SALE: SAGON LEYE. USAHA PENGEMBANGAN EKONOMI MELALUI KREATIVITAS MAKANAN TRADISIONAL DALAM KEWIRAUSAHAAN

Wiwit Juliawan Dari. “SALE: SAGON LEYE. USAHA PENGEMBANGAN EKONOMI MELALUI KREATIVITAS MAKANAN TRADISIONAL DALAM KEWIRAUSAHAAN”. Proposal Krenova. Wonosobo: Badan Perencanaan dan Pembangunan Daerah Kabupaten Wonosobo. 2023

Pengembangan kreativitas masyarakat dengan memanfaatkan sumber daya alam (SDA) adalah hal yang patut dicontoh. Menciptakan produk-produk baru atau mengubah hal kecil menjadi hal besar juga merupakan tugas generasi penerus bangsa saat ini. Budaya lokal yang perlahan luntur harus dimunculkan kembali, baik melalui dunia pendidikan dalam mata pelajaran tentang budaya Indonesia maupun melalui perantara umum seperti memamerkannya langsung kepada masyarakat. Semua budaya dalam tanah air memiliki hak milik dan hak paten kepemilikan suatu daerah. Karenanya kita harus saling menghargai antarsesama daerah dan melestarikannya. Begitupun dengan kota dingin Wonosobo kita yang memiliki budaya sendiri, baik dalam adat, tari, makanan, dan lain sebagainya. Olehnya marilah kita kenalkan budaya kita pada dunia dan kembangkan kreativitas serta inovasi dalam diri kita melalui ‘KRENOVA’. Sama halnya dengan Sagon Leye yang kita inovasikan sekarang merupakan kolaborasi budaya yang menghasilkan produk unggulan baru, dari Leye makanan lokal khas Wonosobo dengan Sagon makanan khas Daerah Istimewa Yogyakarta. Pengembangan ini bermaksud untuk kembali menarik minat masyarakat terutama Remaja Generasi sekarang untuk kembali mengenal budaya lokal dan melestarikannya. Serta tujuan lainnya adalah untuk peningkatan ekonomi sebagai ide kewirausahaan baru.

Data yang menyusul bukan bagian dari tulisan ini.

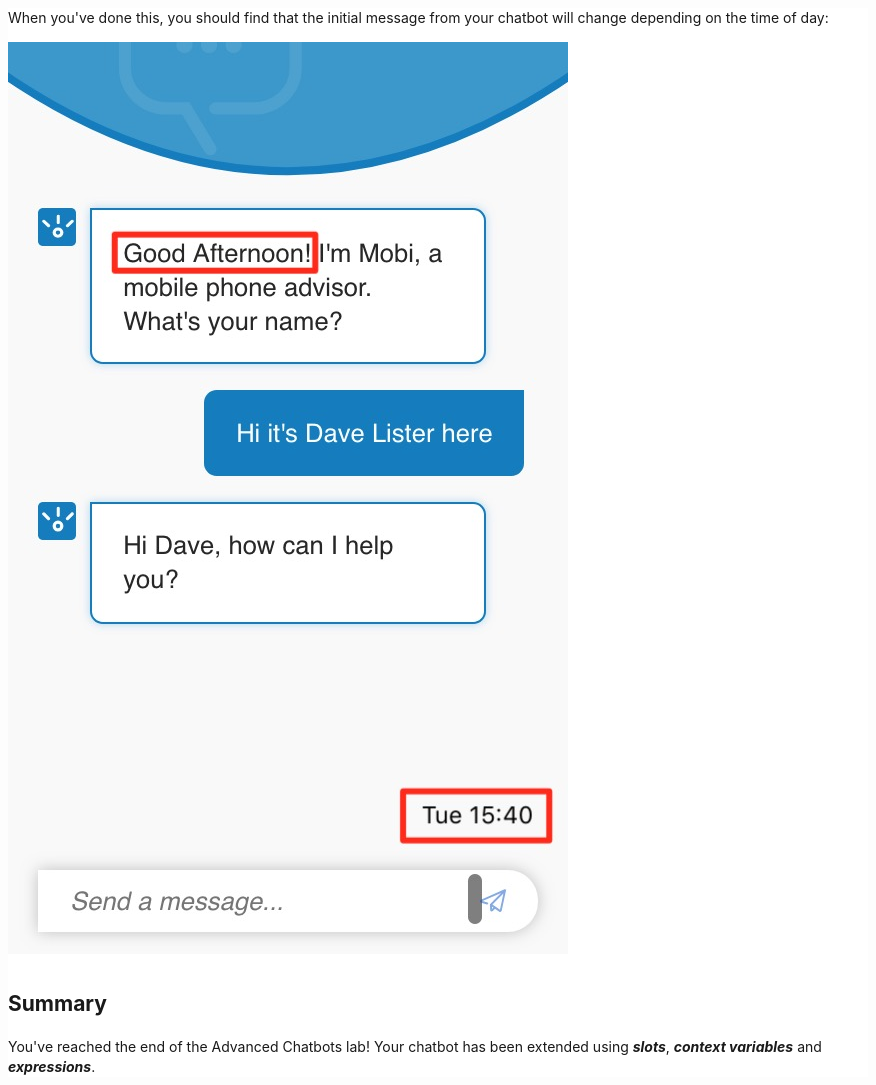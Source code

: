 When you've done this, you should find that the initial message from your chatbot will change depending on the time of day:

![](./images/28-good-afternoon.jpg)

## Summary
You've reached the end of the Advanced Chatbots lab! Your chatbot has been extended using _**slots**_, _**context variables**_ and _**expressions**_.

Kata Kunci: Leye, Makanan, Sagon, Tradisional

Setiap daerah tentu saja mempunyai ciri khas tersendiri. Hal ini dapat terjadi karena suatu daerah memiliki sejarah nenek moyang yang berbeda, dan mempunyai sumber daya alam (SDA) yang berbeda-beda pula. Bisa kita katakan juga ketika berkunjung ke luar daerah di Nusantara tentu setiap melintasi kota kita dapat melihat tugu maupun patung yang kadang menjadi simbol ikonik dari daerah tersebut. Tak terkecuali Wonosobo yang mana mempunyai tugu Carica sebagai simbol oleh-oleh khas Wonosobo. Buah ini sangat identik sebagai icon Wonosobo karena buah ini hanya bisa hidup di dataran Tinggi Dieng. Namun, bagaimana jika sekarang saya mengatakan leye? Apakah generasi milenial seperti sekarang masih mengenal makanan yang juga merupakan makanan pokok khas Wonosobo?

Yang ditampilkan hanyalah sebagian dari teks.